若大肠埃希氏菌出现明显粉红色,应检查是否菌株污染、培养时间过长、接种量过大、培养基pH偏高、尿素溶液或基础培养基污染,以及是否将蛋白胨分解导致的迟发碱化误判为尿素酶阳性。
若培养基初始颜色偏红,可能是pH偏高或尿素加入后混匀不充分;若初始颜色偏黄,可能是pH偏低或葡萄糖受热变化。若斜面有水珠过多,可能造成接种物流动和颜色扩散,影响判读;若斜面过干,则可能影响菌体生长和反应速度。
九、应用边界与注意事项
尿素酶试验常用于细菌生化鉴定,但单项生化试验不能确认菌种。例如变形杆菌属常为强尿素酶阳性,克雷伯菌属部分菌株也可阳性,而大肠埃希氏菌通常阴性。实际鉴定应结合革兰氏染色、氧化酶、糖发酵、动力、吲哚、硫化氢、赖氨酸脱羧酶等多项结果综合判断。

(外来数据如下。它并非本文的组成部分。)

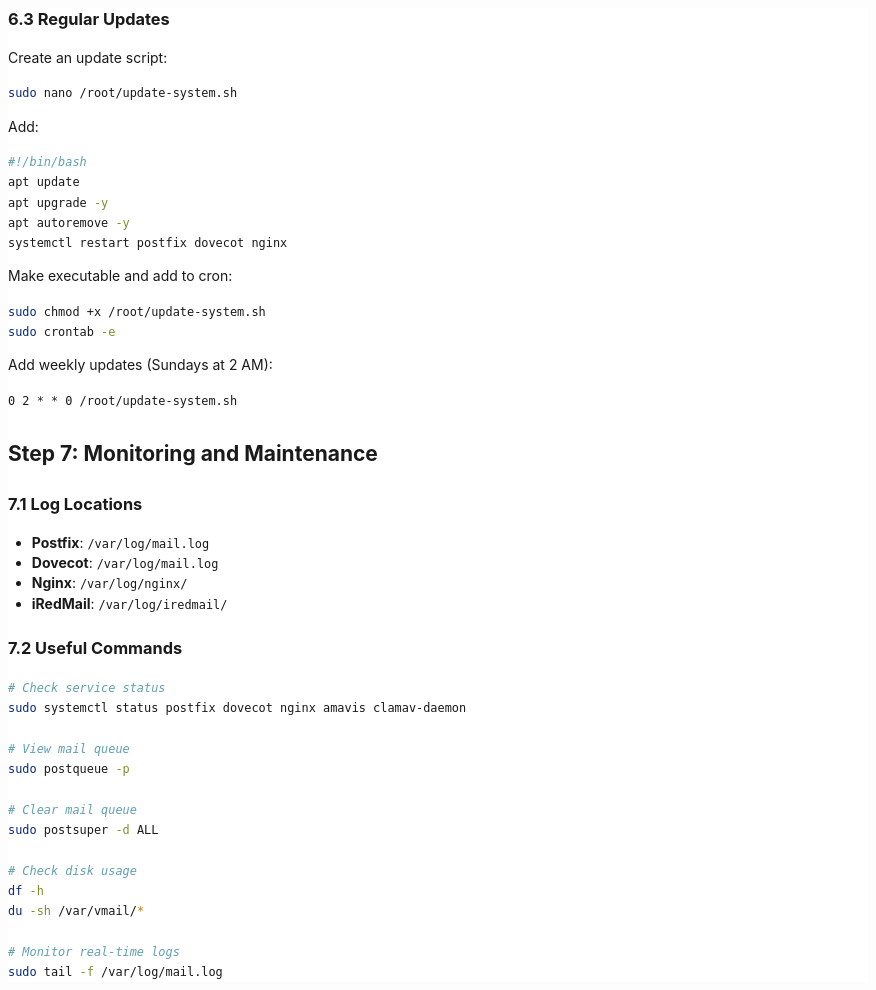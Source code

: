 ### 6.3 Regular Updates
Create an update script:
```bash
sudo nano /root/update-system.sh
```

Add:
```bash
#!/bin/bash
apt update
apt upgrade -y
apt autoremove -y
systemctl restart postfix dovecot nginx
```

Make executable and add to cron:
```bash
sudo chmod +x /root/update-system.sh
sudo crontab -e
```

Add weekly updates (Sundays at 2 AM):
```
0 2 * * 0 /root/update-system.sh
```

## Step 7: Monitoring and Maintenance

### 7.1 Log Locations
- **Postfix**: `/var/log/mail.log`
- **Dovecot**: `/var/log/mail.log`
- **Nginx**: `/var/log/nginx/`
- **iRedMail**: `/var/log/iredmail/`

### 7.2 Useful Commands
```bash
# Check service status
sudo systemctl status postfix dovecot nginx amavis clamav-daemon

# View mail queue
sudo postqueue -p

# Clear mail queue
sudo postsuper -d ALL

# Check disk usage
df -h
du -sh /var/vmail/*

# Monitor real-time logs
sudo tail -f /var/log/mail.log
```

对弱阳性或结果不典型的菌株,应进行复试或采用经验证的鉴定系统。若用于质量控制,应严格控制接种菌龄、接种量、培养时间和观察时间,避免过度培养造成假阳性。
十、贮存、废物处理与注意事项
本品不得用于临床检验。干粉培养基使用后应立即密封,置于避光、干燥处保存,避免吸潮、结块和指示剂性能下降。称量时应注意粉尘防护,建议佩戴口罩并在通风良好的环境中操作。未开封产品在规定条件下保质期为三年;开封后受储存湿度、温度和使用频次影响,保质时间可能缩短。
无菌40%尿素溶液应按规定条件保存,避免污染和高温。制备后的尿素酶琼脂斜面应按实验室验证条件保存,并在规定期限内使用。若出现污染、pH异常、初始颜色异常、斜面干裂、水分过多或质控结果不符合要求,应停止使用并排查原因。检测后的带菌斜面、试管和接触样品的耗材,应置于121 ℃高压灭菌30 min后,再按实验室生物安全要求处理。
参考资料
尿素酶琼脂基础产品说明。
ASM Urease Test Protocol。
细菌尿素酶试验、Christensen尿素琼脂和肠杆菌科生化鉴定相关资料。